→ Excerpted records
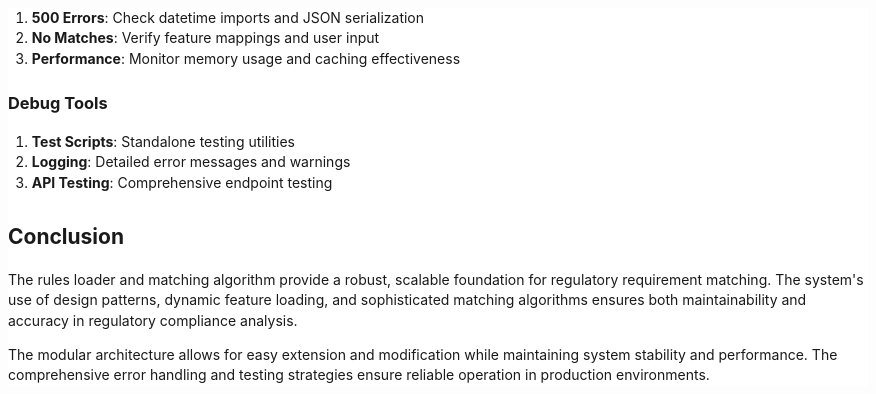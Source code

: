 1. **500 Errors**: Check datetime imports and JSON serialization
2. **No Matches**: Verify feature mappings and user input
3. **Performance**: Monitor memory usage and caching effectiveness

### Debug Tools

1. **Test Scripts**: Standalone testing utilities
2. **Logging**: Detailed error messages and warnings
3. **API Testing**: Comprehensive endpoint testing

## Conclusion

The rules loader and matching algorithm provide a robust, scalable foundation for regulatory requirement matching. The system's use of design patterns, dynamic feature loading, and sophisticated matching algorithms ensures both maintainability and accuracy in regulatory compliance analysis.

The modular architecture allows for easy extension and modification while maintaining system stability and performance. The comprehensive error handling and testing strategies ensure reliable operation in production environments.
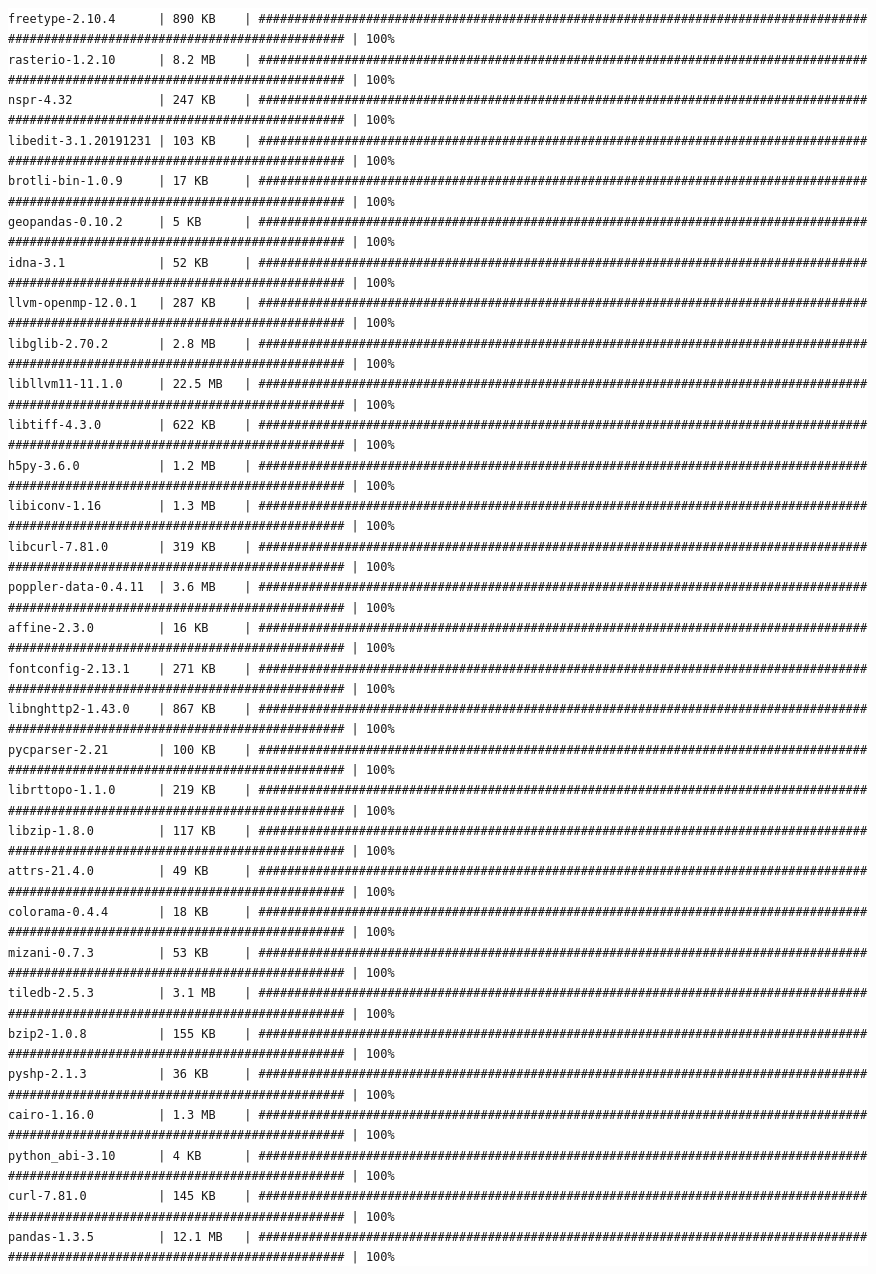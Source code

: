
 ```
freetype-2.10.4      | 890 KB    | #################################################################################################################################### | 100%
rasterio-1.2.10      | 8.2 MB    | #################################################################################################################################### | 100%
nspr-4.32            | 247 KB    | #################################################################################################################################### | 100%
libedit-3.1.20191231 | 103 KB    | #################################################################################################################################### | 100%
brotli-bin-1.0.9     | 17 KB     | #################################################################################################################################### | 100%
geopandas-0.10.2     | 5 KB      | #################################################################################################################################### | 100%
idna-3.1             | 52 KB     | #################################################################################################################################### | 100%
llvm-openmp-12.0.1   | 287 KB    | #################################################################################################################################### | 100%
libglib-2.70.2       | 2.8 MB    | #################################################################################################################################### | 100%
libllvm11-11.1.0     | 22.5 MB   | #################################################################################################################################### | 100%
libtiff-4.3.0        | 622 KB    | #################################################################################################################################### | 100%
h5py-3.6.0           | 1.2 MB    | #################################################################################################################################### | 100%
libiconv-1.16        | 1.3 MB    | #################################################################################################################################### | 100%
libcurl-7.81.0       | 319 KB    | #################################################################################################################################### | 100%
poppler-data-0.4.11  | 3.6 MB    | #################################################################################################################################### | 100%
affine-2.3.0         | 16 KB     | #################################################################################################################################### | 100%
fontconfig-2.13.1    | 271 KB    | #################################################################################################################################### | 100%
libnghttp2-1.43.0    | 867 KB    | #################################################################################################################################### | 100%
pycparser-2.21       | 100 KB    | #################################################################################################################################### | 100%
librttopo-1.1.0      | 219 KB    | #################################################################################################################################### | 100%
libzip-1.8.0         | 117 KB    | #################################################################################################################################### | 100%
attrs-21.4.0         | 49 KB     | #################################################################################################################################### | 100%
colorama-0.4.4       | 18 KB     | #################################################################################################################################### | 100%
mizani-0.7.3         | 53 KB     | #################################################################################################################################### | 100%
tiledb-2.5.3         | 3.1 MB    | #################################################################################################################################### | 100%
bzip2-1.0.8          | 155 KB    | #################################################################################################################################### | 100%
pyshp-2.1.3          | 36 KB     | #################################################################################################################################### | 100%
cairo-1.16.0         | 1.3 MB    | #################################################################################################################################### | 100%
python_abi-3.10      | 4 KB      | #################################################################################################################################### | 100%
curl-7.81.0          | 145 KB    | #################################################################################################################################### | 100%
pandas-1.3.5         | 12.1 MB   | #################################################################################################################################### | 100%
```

→ What is needed
While leaving pictures out, reproduce exactly the lines from the beginning of the listing above through the line containing "The rules loader", both ends included.

→ Task result
Source code

: 1. **500 Errors**: Check datetime imports and JSON serialization
2. **No Matches**: Verify feature mappings and user input
3. **Performance**: Monitor memory usage and caching effectiveness

### Debug Tools

1. **Test Scripts**: Standalone testing utilities
2. **Logging**: Detailed error messages and warnings
3. **API Testing**: Comprehensive endpoint testing

## Conclusion

The rules loader and matching algorithm provide a robust, scalable foundation for regulatory requirement matching. The system's use of design patterns, dynamic feature loading, and sophisticated matching algorithms ensures both maintainability and accuracy in regulatory compliance analysis.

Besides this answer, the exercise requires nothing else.